Mano libera ai dirigenti scolastici per le “forme di flessibilità derivanti dall’Autonomia scolastica”. E soprattutto, per l’istruzione secondaria superiore, la Didattica a Distanza (DaD) in modalità “blended”, mezza classe in presenza, mezza a casa in collegamento, di fatto senza alcuna limitazione. Neanche un cenno ai limiti – evidenti a chi insegna e chi apprende, passando per le famiglie – della DaD; nessun cenno all’asservimento della scuola alle grandi piattaforme telematiche (Google su tutte, ma anche, nel suo “piccolo”, il gruppo GEDI): cessione di dati sensibili, ma anche di esperienze scolastiche, lezioni, unità didattiche alle Corporation private.

E poi, fra le pieghe delle linee guida, senza alcuna giustificazione emergenziale: i “Patti educativi di comunità”, cioè il principio di sussidiarietà, l’ingresso del Terzo Settore nella scuola secondo un processo di aziendalizzazione e precarizzazione già sperimentato nella sanità. E, altro regalo alle lobby cattoliche e familiste, l’”aggiornamento” del Patto Educativo di Corresponsabilità, ricalibrato per concedere di fatto alle famiglie di metter voce su cosa e come si insegna: due cavalli di battaglia storici della Compagnia delle Opere/CL.

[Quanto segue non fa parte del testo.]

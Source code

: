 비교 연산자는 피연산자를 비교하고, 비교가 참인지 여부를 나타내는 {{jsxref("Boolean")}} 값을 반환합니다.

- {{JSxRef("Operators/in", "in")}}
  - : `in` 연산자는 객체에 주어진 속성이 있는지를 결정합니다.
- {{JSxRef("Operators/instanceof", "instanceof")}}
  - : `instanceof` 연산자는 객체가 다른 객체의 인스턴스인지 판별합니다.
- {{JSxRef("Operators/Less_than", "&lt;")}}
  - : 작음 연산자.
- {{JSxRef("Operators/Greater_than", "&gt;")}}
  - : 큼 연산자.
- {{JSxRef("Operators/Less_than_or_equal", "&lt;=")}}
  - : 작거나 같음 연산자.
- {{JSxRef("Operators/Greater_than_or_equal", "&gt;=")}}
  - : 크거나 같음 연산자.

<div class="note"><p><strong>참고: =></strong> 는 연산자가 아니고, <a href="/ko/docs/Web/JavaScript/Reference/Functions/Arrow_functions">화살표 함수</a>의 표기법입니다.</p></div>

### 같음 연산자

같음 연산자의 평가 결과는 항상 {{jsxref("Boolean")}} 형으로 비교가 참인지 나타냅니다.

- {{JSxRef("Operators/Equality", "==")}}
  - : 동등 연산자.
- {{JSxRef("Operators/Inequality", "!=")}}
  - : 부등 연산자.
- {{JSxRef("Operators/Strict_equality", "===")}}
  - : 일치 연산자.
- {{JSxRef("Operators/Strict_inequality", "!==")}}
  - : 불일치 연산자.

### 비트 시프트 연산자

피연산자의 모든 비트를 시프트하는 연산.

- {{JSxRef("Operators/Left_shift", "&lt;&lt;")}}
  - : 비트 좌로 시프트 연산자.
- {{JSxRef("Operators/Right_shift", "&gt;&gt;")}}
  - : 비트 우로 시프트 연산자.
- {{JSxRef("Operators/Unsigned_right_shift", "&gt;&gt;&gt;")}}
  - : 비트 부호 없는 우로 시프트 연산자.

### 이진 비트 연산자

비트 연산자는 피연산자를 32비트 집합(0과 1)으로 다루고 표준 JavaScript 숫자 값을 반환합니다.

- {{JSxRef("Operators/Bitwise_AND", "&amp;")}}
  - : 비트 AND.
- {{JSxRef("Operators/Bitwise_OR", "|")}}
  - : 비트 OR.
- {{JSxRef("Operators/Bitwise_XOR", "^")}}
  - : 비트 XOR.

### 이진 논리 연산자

Oggi in oltre 60 città italiane, legittimato da un’assemblea virtuale di oltre 10.000 partecipanti, il mondo della scuola, chiamato da Priorità alla Scuola e da altre 48 organizzazioni, scende in piazza PER la riapertura della scuola e CONTRO queste linee guida. Ritirarle è il minimo che possa fare un governo schierato sul lato opposto della barricata rispetto a chi vuole tutelare il diritto costituzionale all’istruzione, con ogni mezzo necessario.